### Exercise
Count how many lines in the data hold "BigInt". Only the number.
Start of Given data
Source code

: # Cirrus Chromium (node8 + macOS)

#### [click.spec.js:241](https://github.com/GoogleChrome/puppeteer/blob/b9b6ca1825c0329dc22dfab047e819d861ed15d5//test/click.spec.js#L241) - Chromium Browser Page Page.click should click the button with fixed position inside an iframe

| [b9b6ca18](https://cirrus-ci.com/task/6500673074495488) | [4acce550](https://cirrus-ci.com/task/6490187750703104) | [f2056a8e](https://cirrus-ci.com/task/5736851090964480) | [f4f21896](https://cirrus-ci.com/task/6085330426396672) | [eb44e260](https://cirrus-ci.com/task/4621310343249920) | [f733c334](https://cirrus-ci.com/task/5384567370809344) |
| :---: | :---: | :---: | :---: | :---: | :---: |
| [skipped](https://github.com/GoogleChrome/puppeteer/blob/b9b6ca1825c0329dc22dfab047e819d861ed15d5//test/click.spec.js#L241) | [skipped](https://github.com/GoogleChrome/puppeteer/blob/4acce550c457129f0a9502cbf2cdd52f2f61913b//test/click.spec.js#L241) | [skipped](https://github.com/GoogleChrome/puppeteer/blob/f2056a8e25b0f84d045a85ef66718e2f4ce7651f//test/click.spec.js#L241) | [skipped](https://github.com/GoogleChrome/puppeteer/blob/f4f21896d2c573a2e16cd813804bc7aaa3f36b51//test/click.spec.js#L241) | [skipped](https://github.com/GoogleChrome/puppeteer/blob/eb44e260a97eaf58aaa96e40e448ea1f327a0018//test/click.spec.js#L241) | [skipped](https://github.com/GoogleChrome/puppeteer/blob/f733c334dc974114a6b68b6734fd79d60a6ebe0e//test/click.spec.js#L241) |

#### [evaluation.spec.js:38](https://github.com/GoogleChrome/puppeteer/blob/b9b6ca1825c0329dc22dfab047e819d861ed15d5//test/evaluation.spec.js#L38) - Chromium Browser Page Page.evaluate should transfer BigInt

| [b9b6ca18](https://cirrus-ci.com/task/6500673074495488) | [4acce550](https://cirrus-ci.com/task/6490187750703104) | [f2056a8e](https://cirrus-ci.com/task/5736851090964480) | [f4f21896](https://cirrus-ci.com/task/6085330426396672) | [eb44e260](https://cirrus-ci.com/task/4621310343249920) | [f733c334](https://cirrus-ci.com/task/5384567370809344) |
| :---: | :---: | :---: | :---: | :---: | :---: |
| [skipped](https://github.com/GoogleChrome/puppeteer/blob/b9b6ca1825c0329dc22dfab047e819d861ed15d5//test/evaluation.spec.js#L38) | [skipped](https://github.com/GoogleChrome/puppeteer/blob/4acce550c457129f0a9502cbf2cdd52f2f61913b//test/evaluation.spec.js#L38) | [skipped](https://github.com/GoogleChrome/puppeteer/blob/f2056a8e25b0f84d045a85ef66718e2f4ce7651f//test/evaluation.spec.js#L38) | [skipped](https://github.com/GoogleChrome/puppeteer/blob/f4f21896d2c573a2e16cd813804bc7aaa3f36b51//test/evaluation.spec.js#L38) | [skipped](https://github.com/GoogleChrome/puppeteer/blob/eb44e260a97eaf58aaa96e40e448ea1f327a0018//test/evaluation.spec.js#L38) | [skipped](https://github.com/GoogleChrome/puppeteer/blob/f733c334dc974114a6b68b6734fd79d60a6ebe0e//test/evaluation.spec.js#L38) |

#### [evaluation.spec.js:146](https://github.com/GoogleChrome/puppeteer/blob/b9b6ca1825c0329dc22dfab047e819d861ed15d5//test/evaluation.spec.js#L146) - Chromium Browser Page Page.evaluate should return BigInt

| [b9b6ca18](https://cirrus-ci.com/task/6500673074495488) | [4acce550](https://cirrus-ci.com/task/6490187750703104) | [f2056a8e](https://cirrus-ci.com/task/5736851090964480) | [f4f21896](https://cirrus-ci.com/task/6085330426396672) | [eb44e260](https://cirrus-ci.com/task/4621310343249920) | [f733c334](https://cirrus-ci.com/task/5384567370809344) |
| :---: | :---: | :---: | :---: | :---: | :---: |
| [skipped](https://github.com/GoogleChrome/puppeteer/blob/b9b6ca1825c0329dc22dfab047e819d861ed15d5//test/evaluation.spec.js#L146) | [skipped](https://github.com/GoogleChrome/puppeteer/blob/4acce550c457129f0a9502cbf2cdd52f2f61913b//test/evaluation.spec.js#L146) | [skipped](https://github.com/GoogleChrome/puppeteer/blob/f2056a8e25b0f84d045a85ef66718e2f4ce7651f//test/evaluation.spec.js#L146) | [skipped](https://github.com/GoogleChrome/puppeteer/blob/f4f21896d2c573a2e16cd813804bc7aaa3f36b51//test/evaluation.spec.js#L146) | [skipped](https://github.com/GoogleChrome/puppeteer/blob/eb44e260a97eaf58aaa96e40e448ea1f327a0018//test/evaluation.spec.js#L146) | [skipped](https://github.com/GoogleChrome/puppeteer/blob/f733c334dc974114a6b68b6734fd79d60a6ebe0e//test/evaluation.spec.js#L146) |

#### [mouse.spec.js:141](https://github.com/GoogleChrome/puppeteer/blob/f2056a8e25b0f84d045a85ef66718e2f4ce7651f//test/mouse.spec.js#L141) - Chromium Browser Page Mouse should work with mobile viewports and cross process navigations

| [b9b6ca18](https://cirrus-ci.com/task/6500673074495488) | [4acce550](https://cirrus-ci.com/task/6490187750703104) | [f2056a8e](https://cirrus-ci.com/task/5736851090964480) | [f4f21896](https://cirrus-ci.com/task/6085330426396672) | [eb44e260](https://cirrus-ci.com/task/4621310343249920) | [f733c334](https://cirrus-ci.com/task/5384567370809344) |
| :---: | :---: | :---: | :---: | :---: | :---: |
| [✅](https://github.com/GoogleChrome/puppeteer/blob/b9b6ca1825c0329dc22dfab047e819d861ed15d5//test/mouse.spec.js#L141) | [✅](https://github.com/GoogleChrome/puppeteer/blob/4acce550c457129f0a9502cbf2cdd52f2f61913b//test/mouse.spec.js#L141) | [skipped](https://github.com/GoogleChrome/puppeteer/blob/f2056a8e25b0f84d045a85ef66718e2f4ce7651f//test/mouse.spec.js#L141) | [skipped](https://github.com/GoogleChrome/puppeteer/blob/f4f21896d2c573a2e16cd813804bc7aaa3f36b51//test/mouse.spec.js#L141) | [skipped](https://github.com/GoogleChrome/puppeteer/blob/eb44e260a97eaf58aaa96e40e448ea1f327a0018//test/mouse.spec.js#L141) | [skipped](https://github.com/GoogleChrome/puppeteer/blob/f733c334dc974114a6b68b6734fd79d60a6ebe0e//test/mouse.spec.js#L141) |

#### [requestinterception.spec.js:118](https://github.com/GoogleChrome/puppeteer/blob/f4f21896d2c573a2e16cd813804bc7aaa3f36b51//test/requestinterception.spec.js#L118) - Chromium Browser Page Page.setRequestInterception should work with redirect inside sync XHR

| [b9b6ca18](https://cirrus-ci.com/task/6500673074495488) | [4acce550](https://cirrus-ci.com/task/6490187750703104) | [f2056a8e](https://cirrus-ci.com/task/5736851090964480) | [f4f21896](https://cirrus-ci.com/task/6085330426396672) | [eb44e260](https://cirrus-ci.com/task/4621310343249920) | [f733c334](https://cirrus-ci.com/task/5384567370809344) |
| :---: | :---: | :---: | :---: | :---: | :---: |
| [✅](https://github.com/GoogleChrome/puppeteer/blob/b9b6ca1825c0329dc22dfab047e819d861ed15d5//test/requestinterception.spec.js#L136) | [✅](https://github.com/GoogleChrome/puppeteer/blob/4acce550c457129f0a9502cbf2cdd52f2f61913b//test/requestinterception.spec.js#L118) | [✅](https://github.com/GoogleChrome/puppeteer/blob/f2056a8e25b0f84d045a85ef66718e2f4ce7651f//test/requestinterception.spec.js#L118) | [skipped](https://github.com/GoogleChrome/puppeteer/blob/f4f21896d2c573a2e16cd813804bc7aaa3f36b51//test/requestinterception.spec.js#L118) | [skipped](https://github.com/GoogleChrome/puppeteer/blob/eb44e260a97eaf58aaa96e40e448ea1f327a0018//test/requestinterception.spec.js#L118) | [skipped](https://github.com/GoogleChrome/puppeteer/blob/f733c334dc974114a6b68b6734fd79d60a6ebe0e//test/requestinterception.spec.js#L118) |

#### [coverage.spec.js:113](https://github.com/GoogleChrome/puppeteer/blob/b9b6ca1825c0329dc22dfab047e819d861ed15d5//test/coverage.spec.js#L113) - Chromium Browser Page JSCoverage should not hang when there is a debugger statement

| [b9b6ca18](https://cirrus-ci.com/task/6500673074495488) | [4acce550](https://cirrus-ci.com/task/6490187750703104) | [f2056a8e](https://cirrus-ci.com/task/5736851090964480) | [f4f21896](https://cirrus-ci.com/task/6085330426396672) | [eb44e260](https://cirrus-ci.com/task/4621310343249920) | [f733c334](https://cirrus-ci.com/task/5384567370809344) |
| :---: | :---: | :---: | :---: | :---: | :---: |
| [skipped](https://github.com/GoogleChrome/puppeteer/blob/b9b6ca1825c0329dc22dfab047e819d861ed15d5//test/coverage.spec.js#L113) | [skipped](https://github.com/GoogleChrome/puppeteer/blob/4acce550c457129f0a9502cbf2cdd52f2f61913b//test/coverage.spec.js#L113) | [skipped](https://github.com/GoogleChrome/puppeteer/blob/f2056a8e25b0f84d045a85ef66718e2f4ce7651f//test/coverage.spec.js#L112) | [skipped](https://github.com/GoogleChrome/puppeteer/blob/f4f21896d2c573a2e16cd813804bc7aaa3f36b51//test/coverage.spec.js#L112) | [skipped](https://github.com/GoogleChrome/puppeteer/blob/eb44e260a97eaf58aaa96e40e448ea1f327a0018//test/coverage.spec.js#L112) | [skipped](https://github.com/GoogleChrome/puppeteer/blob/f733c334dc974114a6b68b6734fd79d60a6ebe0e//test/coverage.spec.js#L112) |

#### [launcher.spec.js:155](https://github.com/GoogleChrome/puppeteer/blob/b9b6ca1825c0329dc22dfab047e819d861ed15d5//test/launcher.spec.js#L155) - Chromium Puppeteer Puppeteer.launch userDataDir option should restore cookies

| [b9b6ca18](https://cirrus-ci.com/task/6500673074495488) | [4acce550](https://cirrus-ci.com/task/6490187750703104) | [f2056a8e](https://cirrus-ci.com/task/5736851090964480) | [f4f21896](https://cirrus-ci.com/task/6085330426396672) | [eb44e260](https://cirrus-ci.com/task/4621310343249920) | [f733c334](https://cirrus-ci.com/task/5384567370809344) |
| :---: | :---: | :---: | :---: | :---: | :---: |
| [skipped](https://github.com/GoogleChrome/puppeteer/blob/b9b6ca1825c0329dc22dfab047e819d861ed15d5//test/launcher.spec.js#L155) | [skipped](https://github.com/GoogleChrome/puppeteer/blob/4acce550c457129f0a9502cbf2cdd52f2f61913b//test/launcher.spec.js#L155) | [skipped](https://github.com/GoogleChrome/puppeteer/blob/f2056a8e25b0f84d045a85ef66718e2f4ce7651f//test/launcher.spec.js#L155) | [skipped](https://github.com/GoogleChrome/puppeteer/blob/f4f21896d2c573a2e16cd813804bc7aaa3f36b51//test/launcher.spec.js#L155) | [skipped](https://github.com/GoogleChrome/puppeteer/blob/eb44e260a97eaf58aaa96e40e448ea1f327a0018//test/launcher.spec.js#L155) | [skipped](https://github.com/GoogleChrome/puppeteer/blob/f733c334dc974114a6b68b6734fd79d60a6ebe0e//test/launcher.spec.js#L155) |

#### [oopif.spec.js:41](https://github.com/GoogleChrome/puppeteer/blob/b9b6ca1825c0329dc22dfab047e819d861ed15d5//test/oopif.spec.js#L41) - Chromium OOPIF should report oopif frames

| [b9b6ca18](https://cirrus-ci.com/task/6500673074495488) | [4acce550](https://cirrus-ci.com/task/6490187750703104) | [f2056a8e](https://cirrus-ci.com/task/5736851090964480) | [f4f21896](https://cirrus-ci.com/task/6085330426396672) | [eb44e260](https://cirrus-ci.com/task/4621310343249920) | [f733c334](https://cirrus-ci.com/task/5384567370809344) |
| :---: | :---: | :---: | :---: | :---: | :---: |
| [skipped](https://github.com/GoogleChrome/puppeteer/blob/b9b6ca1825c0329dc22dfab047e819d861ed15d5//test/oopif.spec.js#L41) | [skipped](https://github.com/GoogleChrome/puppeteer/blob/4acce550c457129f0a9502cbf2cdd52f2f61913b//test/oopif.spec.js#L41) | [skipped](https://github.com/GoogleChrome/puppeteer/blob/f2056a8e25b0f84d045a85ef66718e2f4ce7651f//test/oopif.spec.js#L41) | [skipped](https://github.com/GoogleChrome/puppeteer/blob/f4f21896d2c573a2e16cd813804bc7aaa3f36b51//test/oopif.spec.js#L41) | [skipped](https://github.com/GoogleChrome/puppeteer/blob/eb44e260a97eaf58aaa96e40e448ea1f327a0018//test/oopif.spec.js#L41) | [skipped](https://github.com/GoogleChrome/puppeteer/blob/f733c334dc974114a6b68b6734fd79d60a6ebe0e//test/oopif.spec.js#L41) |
End of Given data
### Result for this task
2